Saved entries
■ ■ ■

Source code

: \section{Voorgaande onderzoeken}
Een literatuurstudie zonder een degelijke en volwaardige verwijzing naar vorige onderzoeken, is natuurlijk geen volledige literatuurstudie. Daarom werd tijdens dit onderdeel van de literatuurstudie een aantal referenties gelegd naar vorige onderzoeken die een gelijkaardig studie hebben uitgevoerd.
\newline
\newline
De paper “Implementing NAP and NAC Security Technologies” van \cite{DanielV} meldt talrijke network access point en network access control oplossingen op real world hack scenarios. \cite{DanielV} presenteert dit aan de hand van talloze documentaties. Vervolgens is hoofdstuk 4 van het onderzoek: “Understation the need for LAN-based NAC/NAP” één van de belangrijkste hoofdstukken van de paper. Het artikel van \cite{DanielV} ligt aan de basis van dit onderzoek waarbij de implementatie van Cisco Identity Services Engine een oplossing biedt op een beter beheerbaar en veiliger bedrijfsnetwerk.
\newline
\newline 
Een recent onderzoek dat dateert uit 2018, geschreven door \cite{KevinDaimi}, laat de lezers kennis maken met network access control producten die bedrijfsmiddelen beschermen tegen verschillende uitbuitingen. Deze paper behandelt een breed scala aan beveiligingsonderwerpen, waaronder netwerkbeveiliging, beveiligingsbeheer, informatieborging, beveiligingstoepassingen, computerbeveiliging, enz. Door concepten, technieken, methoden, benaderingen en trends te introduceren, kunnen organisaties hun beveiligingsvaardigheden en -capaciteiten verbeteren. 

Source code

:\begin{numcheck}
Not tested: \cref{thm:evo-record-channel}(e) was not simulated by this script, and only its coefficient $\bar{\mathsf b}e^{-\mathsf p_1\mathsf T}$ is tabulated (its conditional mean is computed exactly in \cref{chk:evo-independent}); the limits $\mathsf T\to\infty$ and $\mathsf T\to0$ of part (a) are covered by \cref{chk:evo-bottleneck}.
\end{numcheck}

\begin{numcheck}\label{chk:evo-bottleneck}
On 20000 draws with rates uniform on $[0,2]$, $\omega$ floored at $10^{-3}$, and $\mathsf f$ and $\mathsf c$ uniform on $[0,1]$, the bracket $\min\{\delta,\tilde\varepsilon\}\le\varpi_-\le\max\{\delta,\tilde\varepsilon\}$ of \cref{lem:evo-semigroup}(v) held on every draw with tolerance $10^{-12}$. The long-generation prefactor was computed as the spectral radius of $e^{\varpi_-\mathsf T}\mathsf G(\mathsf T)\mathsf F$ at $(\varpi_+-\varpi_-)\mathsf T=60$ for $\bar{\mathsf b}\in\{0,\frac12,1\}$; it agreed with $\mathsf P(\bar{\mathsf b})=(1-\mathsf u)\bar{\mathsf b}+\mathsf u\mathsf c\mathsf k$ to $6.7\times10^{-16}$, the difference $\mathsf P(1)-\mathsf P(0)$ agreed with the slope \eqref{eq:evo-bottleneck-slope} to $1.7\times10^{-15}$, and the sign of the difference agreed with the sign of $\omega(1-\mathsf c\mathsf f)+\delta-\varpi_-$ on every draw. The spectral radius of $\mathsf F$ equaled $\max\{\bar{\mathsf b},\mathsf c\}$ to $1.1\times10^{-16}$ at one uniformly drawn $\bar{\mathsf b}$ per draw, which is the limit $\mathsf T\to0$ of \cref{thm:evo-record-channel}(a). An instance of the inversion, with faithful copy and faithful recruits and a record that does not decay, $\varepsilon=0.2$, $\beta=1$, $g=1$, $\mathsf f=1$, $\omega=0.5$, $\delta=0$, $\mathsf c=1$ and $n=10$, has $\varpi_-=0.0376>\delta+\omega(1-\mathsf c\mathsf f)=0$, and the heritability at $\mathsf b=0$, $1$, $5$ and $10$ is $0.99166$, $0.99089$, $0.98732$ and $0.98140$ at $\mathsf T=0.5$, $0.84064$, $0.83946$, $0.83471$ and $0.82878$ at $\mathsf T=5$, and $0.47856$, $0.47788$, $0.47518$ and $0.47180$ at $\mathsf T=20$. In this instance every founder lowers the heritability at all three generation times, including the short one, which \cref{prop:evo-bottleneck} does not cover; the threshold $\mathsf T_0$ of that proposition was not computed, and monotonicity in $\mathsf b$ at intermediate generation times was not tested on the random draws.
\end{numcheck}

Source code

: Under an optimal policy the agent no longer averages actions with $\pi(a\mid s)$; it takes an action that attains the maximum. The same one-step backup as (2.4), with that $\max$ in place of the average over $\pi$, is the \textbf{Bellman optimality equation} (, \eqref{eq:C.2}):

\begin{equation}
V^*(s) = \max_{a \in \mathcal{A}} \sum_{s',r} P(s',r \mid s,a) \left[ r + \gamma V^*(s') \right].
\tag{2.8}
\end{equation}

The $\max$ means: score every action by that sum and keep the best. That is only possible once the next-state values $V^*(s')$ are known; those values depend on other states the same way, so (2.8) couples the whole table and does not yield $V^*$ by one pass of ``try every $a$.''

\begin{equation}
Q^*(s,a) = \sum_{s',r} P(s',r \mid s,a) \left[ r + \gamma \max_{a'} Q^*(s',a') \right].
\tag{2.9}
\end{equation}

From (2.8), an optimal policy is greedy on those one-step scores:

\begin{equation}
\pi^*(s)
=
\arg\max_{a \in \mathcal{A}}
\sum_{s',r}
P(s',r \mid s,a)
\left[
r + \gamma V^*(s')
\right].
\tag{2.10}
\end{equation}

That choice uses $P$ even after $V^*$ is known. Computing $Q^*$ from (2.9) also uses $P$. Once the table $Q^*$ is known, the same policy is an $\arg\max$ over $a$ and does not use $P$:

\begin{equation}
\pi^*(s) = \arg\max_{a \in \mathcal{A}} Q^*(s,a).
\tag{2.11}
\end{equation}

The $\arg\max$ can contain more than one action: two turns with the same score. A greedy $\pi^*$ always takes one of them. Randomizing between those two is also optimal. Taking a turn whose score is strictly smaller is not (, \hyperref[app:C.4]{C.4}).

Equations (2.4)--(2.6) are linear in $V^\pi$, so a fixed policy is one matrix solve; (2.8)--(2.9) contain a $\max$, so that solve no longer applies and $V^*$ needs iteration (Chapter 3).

■ ■ ■

WHAT THE EXERCISE ASKS:
Would you write the records out again, word for word?

RESPONSE AREA:
Source code

: \section{Voorgaande onderzoeken}
Een literatuurstudie zonder een degelijke en volwaardige verwijzing naar vorige onderzoeken, is natuurlijk geen volledige literatuurstudie. Daarom werd tijdens dit onderdeel van de literatuurstudie een aantal referenties gelegd naar vorige onderzoeken die een gelijkaardig studie hebben uitgevoerd.
\newline
\newline
De paper “Implementing NAP and NAC Security Technologies” van \cite{DanielV} meldt talrijke network access point en network access control oplossingen op real world hack scenarios. \cite{DanielV} presenteert dit aan de hand van talloze documentaties. Vervolgens is hoofdstuk 4 van het onderzoek: “Understation the need for LAN-based NAC/NAP” één van de belangrijkste hoofdstukken van de paper. Het artikel van \cite{DanielV} ligt aan de basis van dit onderzoek waarbij de implementatie van Cisco Identity Services Engine een oplossing biedt op een beter beheerbaar en veiliger bedrijfsnetwerk.
\newline
\newline 
Een recent onderzoek dat dateert uit 2018, geschreven door \cite{KevinDaimi}, laat de lezers kennis maken met network access control producten die bedrijfsmiddelen beschermen tegen verschillende uitbuitingen. Deze paper behandelt een breed scala aan beveiligingsonderwerpen, waaronder netwerkbeveiliging, beveiligingsbeheer, informatieborging, beveiligingstoepassingen, computerbeveiliging, enz. Door concepten, technieken, methoden, benaderingen en trends te introduceren, kunnen organisaties hun beveiligingsvaardigheden en -capaciteiten verbeteren. 

Source code

:\begin{numcheck}
Not tested: \cref{thm:evo-record-channel}(e) was not simulated by this script, and only its coefficient $\bar{\mathsf b}e^{-\mathsf p_1\mathsf T}$ is tabulated (its conditional mean is computed exactly in \cref{chk:evo-independent}); the limits $\mathsf T\to\infty$ and $\mathsf T\to0$ of part (a) are covered by \cref{chk:evo-bottleneck}.
\end{numcheck}

\begin{numcheck}\label{chk:evo-bottleneck}
On 20000 draws with rates uniform on $[0,2]$, $\omega$ floored at $10^{-3}$, and $\mathsf f$ and $\mathsf c$ uniform on $[0,1]$, the bracket $\min\{\delta,\tilde\varepsilon\}\le\varpi_-\le\max\{\delta,\tilde\varepsilon\}$ of \cref{lem:evo-semigroup}(v) held on every draw with tolerance $10^{-12}$. The long-generation prefactor was computed as the spectral radius of $e^{\varpi_-\mathsf T}\mathsf G(\mathsf T)\mathsf F$ at $(\varpi_+-\varpi_-)\mathsf T=60$ for $\bar{\mathsf b}\in\{0,\frac12,1\}$; it agreed with $\mathsf P(\bar{\mathsf b})=(1-\mathsf u)\bar{\mathsf b}+\mathsf u\mathsf c\mathsf k$ to $6.7\times10^{-16}$, the difference $\mathsf P(1)-\mathsf P(0)$ agreed with the slope \eqref{eq:evo-bottleneck-slope} to $1.7\times10^{-15}$, and the sign of the difference agreed with the sign of $\omega(1-\mathsf c\mathsf f)+\delta-\varpi_-$ on every draw. The spectral radius of $\mathsf F$ equaled $\max\{\bar{\mathsf b},\mathsf c\}$ to $1.1\times10^{-16}$ at one uniformly drawn $\bar{\mathsf b}$ per draw, which is the limit $\mathsf T\to0$ of \cref{thm:evo-record-channel}(a). An instance of the inversion, with faithful copy and faithful recruits and a record that does not decay, $\varepsilon=0.2$, $\beta=1$, $g=1$, $\mathsf f=1$, $\omega=0.5$, $\delta=0$, $\mathsf c=1$ and $n=10$, has $\varpi_-=0.0376>\delta+\omega(1-\mathsf c\mathsf f)=0$, and the heritability at $\mathsf b=0$, $1$, $5$ and $10$ is $0.99166$, $0.99089$, $0.98732$ and $0.98140$ at $\mathsf T=0.5$, $0.84064$, $0.83946$, $0.83471$ and $0.82878$ at $\mathsf T=5$, and $0.47856$, $0.47788$, $0.47518$ and $0.47180$ at $\mathsf T=20$. In this instance every founder lowers the heritability at all three generation times, including the short one, which \cref{prop:evo-bottleneck} does not cover; the threshold $\mathsf T_0$ of that proposition was not computed, and monotonicity in $\mathsf b$ at intermediate generation times was not tested on the random draws.
\end{numcheck}

Source code

: Under an optimal policy the agent no longer averages actions with $\pi(a\mid s)$; it takes an action that attains the maximum. The same one-step backup as (2.4), with that $\max$ in place of the average over $\pi$, is the \textbf{Bellman optimality equation} (, \eqref{eq:C.2}):

\begin{equation}
V^*(s) = \max_{a \in \mathcal{A}} \sum_{s',r} P(s',r \mid s,a) \left[ r + \gamma V^*(s') \right].
\tag{2.8}
\end{equation}

The $\max$ means: score every action by that sum and keep the best. That is only possible once the next-state values $V^*(s')$ are known; those values depend on other states the same way, so (2.8) couples the whole table and does not yield $V^*$ by one pass of ``try every $a$.''

\begin{equation}
Q^*(s,a) = \sum_{s',r} P(s',r \mid s,a) \left[ r + \gamma \max_{a'} Q^*(s',a') \right].
\tag{2.9}
\end{equation}

From (2.8), an optimal policy is greedy on those one-step scores:

\begin{equation}
\pi^*(s)
=
\arg\max_{a \in \mathcal{A}}
\sum_{s',r}
P(s',r \mid s,a)
\left[
r + \gamma V^*(s')
\right].
\tag{2.10}
\end{equation}

That choice uses $P$ even after $V^*$ is known. Computing $Q^*$ from (2.9) also uses $P$. Once the table $Q^*$ is known, the same policy is an $\arg\max$ over $a$ and does not use $P$:

\begin{equation}
\pi^*(s) = \arg\max_{a \in \mathcal{A}} Q^*(s,a).
\tag{2.11}
\end{equation}

The $\arg\max$ can contain more than one action: two turns with the same score. A greedy $\pi^*$ always takes one of them. Randomizing between those two is also optimal. Taking a turn whose score is strictly smaller is not (, \hyperref[app:C.4]{C.4}).

Equations (2.4)--(2.6) are linear in $V^\pi$, so a fixed policy is one matrix solve; (2.8)--(2.9) contain a $\max$, so that solve no longer applies and $V^*$ needs iteration (Chapter 3).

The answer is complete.